Records to use:
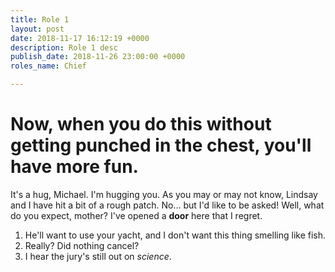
 ```yaml
---
title: Role 1
layout: post
date: 2018-11-17 16:12:19 +0000
description: Role 1 desc
publish_date: 2018-11-26 23:00:00 +0000
roles_name: Chief

---
```

# Now, when you do this without getting punched in the chest, you'll have more fun.

It's a hug, Michael. I'm hugging you. As you may or may not know, Lindsay and I have hit a bit of a rough patch. No… but I'd like to be asked! Well, what do you expect, mother? I've opened a **door** here that I regret.

1. He'll want to use your yacht, and I don't want this thing smelling like fish.
2. Really? Did nothing cancel?
3. I hear the jury's still out on _science_.
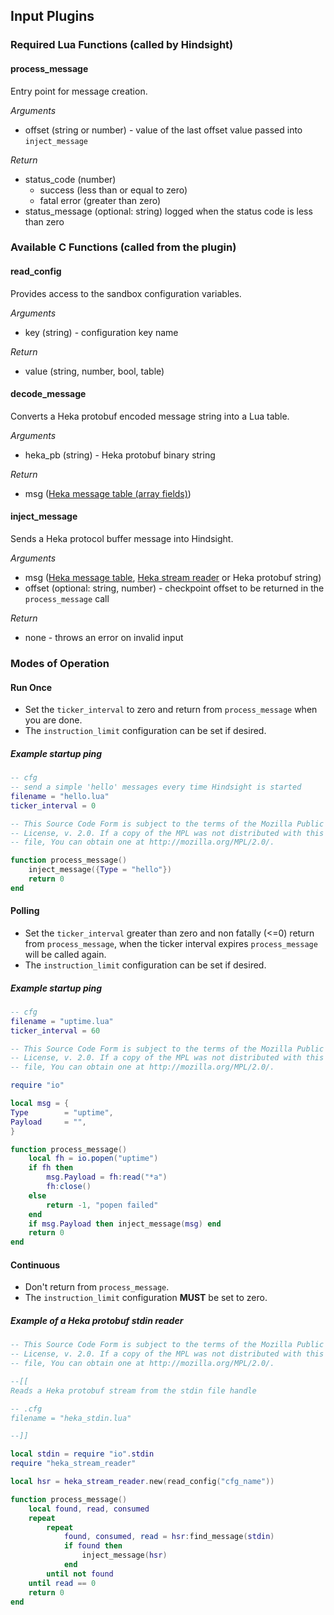 ## Input Plugins

### Required Lua Functions (called by Hindsight)

#### process_message

Entry point for message creation.

*Arguments*
* offset (string or number) - value of the last offset value passed into `inject_message`

*Return*
* status_code (number)
  - success (less than or equal to zero)
  - fatal error (greater than zero)
* status_message (optional: string) logged when the status code is less than zero

### Available C Functions (called from the plugin)

#### read_config

Provides access to the sandbox configuration variables.

*Arguments*
* key (string) - configuration key name

*Return*
* value (string, number, bool, table)

#### decode_message

Converts a Heka protobuf encoded message string into a Lua table.

*Arguments*
* heka_pb (string) - Heka protobuf binary string

*Return*
* msg ([Heka message table (array fields)](heka_message_table.md#array-based-message-fields))

#### inject_message

Sends a Heka protocol buffer message into Hindsight.

*Arguments*
* msg ([Heka message table](heka_message_table.md), [Heka stream reader](heka_stream_reader.md) or Heka protobuf string)
* offset (optional: string, number) - checkpoint offset to be returned in the `process_message` call

*Return*
* none - throws an error on invalid input

### Modes of Operation

#### Run Once
* Set the `ticker_interval` to zero and return from `process_message` when you are done.
* The `instruction_limit` configuration can be set if desired.

##### Example startup ping
```lua
-- cfg
-- send a simple 'hello' messages every time Hindsight is started
filename = "hello.lua"
ticker_interval = 0
```

```lua
-- This Source Code Form is subject to the terms of the Mozilla Public
-- License, v. 2.0. If a copy of the MPL was not distributed with this
-- file, You can obtain one at http://mozilla.org/MPL/2.0/.

function process_message()
    inject_message({Type = "hello"})
    return 0
end

```

#### Polling

* Set the `ticker_interval` greater than zero and non fatally (<=0) return from `process_message`,
  when the ticker interval expires `process_message` will be called again.
* The `instruction_limit` configuration can be set if desired.

##### Example startup ping
```lua
-- cfg
filename = "uptime.lua"
ticker_interval = 60
```

```lua
-- This Source Code Form is subject to the terms of the Mozilla Public
-- License, v. 2.0. If a copy of the MPL was not distributed with this
-- file, You can obtain one at http://mozilla.org/MPL/2.0/.

require "io"

local msg = {
Type        = "uptime",
Payload     = "",
}

function process_message()
    local fh = io.popen("uptime")
    if fh then
        msg.Payload = fh:read("*a")
        fh:close()
    else
        return -1, "popen failed"
    end
    if msg.Payload then inject_message(msg) end
    return 0
end

```

#### Continuous

* Don't return from `process_message`.
* The `instruction_limit` configuration **MUST** be set to zero.

##### Example of a Heka protobuf stdin reader

```lua
-- This Source Code Form is subject to the terms of the Mozilla Public
-- License, v. 2.0. If a copy of the MPL was not distributed with this
-- file, You can obtain one at http://mozilla.org/MPL/2.0/.

--[[
Reads a Heka protobuf stream from the stdin file handle

-- .cfg
filename = "heka_stdin.lua"

--]]

local stdin = require "io".stdin
require "heka_stream_reader"

local hsr = heka_stream_reader.new(read_config("cfg_name"))

function process_message()
    local found, read, consumed
    repeat
        repeat
            found, consumed, read = hsr:find_message(stdin)
            if found then
                inject_message(hsr)
            end
        until not found
    until read == 0
    return 0
end
```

What this task involves: Return from the data every line that holds "optional".

Answer to this exercise:
* status_message (optional: string) logged when the status code is less than zero
* offset (optional: string, number) - checkpoint offset to be returned in the `process_message` call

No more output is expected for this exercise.